Société

Cécile Cée est l’autrice de Ce que Cécile sait. Journal de sortie d’inceste. Une enquête personnelle qu’elle tricote avec l’analyse d’un système dans lequel la culture de l’inceste s’inscrit et se perpétue.
« On pense que l’inceste, c’est une histoire de sexe entre un père et une fille – à la rigueur un frère et une sœur. L’inceste, c’est avant tout un rapport à la vérité et au silence. L’inceste, ça n’est jamais une histoire entre deux individus. C’est toujours une histoire de famille, de domination, de savoir qui commande et qui regarde ailleurs. Comme l’écrit l’anthropologue Dorothée Dussy : c’est le berceau des dominations. »
D’entrée de jeu, le ton est donné. Cécile Cée nous livre ce que Cécile sait depuis qu’elle est sortie d’amnésie à 40 ans. Une enquête personnelle que l’autrice tricote avec l’analyse d’un système dans lequel la culture de l’inceste s’inscrit et se perpétue. Intrusion dans l’intimité, confusion des places, exhibition, promiscuité… Cécile Cée dépeint la culture de l’inceste au sein de sa famille, mais surtout le contexte de domination et de violence qui lui permet d’exister. Un récit qui bouscule car il interroge notre responsabilité collective.
Toute création s’accompagne d’une urgence à dire quelque chose, quelle était la vôtre ?
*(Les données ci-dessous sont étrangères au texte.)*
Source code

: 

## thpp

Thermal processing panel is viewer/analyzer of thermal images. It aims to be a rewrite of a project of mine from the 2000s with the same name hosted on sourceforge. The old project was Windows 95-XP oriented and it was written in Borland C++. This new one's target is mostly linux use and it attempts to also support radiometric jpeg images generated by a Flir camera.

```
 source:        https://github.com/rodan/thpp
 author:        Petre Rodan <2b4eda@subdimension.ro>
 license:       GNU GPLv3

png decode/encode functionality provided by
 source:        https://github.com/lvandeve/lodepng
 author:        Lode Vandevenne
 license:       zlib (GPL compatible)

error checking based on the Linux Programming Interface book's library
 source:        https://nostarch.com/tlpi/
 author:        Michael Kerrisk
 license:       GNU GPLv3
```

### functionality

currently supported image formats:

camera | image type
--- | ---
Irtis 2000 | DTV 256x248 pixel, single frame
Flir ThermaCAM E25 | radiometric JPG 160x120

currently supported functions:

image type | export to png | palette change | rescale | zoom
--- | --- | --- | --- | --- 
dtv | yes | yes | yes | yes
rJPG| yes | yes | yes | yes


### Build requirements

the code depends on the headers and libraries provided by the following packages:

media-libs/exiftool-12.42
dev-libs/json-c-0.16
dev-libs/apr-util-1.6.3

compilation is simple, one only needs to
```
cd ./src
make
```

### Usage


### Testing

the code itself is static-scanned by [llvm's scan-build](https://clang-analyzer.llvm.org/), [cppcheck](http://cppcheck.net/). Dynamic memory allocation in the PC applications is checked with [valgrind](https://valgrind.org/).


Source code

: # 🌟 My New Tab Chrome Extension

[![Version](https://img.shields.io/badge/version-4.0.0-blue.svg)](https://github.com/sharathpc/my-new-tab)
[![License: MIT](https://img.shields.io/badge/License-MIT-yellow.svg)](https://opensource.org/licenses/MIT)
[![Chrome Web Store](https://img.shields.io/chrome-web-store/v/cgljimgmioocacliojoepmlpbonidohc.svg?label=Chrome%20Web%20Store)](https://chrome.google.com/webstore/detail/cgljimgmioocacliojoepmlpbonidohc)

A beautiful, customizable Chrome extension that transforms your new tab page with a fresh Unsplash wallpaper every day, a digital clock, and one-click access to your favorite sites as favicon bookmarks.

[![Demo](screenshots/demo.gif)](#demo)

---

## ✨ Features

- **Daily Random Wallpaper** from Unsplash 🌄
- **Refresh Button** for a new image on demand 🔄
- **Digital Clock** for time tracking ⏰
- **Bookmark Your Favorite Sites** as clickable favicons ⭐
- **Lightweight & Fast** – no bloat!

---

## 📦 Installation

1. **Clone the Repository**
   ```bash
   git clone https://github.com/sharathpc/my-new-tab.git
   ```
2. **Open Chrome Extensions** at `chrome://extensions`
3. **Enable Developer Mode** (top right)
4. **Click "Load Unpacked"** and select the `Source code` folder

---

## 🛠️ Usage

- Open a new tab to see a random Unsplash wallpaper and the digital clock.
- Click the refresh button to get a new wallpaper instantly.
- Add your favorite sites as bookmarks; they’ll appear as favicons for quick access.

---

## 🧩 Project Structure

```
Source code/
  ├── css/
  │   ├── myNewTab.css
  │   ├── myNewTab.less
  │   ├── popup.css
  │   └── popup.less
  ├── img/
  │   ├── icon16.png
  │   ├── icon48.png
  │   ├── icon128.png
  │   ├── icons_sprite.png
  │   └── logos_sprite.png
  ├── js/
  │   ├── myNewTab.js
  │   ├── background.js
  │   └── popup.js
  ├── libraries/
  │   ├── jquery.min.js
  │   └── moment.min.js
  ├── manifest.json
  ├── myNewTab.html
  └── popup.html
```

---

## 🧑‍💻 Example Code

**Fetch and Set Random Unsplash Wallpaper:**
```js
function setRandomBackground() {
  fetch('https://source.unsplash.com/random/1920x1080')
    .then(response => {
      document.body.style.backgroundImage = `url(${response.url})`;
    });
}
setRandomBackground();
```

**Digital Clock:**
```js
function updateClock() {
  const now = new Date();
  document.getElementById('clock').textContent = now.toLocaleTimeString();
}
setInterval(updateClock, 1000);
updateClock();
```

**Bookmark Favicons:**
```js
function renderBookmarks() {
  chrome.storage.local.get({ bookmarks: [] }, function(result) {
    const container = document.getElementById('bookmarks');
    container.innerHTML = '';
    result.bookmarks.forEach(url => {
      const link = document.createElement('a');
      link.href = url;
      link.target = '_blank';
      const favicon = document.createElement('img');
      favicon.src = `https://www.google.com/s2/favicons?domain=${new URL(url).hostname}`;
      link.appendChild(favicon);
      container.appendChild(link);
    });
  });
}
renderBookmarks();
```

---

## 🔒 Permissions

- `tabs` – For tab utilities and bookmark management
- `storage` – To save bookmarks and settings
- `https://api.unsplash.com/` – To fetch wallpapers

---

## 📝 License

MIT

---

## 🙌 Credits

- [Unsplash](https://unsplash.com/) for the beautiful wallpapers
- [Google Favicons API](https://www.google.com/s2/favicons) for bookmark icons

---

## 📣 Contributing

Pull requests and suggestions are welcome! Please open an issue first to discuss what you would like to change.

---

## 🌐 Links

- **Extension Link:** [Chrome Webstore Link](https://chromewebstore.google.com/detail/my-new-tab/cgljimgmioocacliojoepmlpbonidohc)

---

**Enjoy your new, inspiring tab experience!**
Cécile Cée : « Quand je suis sortie d’amnésie grâce aux récits d’inceste que j’écoutais, j’ai eu besoin de mettre en forme et en mots ce que ni ma famille, ni mon psy n’étaient prêts à entendre. Tant que je dénonçais mon père, il y avait une forme d’acceptation mais quand j’ai compris que c’était toute ma famille qui était gangrénée par la culture de l’inceste, j’ai perdu tout le monde. Pointer du doigt un coupable, c’est admissible, c’est quand on met en cause tout le système qui rend l’inceste possible que ça dérange. »
« Pointer du doigt un coupable, c’est admissible, c’est quand on met en cause tout le système qui rend l’inceste possible que ça dérange »
Votre livre mêle journal intime, roman graphique, enquête personnelle, analyse socio-politique… Il nous fait entrer dans votre histoire familiale pour tracer des parallèles entre l’intime et le politique. S’il y avait une information que vous aimeriez que lecteurs et lectrices retiennent, laquelle serait-ce ?
C. C. : « Les chiffres officiels parlent d’un enfant sur dix, mais si l’on tient compte des cas d’amnésie, de déni, de suicide, c’est plutôt un enfant sur cinq qui est victime de violence sexuelle. C’est massif et pourtant on refuse de le voir parce que le confort des adultes prime sur la sécurité des enfants. Dans son podcast Ou peut-être une nuit, Charlotte Pudlowski parle de cette résistance à intégrer cette réalité. C’est un peu l’effet Matrix, tant qu’on n’est pas passé de l’autre côté, on fait comme si ça n’existait pas, une fois qu’on commence à le voir, on le voit partout et on paraît fou ou folle aux yeux des autres. »
Comment expliquer que cette culture de l’inceste continue à être aussi prégnante en 2025 ?
C. C. : « L’anthropologue Dorothée Dussy l’explique très bien dans son livre Le berceau des dominations, l’inceste, c’est l’apprentissage de la domination, une domination exercée et normalisée dans toutes les sphères que notre société n’est pas prête à remettre en cause. La plupart du temps, les violences ont lieu au vu et au su de tous. C’est l’éléphant dans la pièce et tout le monde détourne le regard. La domination, la violence, c’est la toile de fond du système dans lequel s’inscrit l’inceste et qui appelle une véritable révolution culturelle. On manque de représentations collectives pour éduquer nos enfants autrement que dans un système violent. À ce titre, la Suède est un exemple inspirant, il y a trente ans le pays a décidé de stopper les violences éducatives sur les enfants, il y a eu une volonté politique, sur les paquets de céréales les enfants pouvaient lire leurs droits, il y a eu aussi des productions audio-visuelles pour donner à voir des modèles éducatifs alternatifs.
On ne sortira pas de l’inceste individuellement. Prenez les livres de Camille Kouchner ou Neige Sinno. Tant qu’on reçoit leur histoire avec l’idée que ça se passe chez les autres et qu’on ne considère pas l’inceste dans son terreau collectif de violence et de domination, on n’en sortira pas. »
- Ce que Cécile sait. Journal de sortie d’inceste, Cécile Cée (Marabout).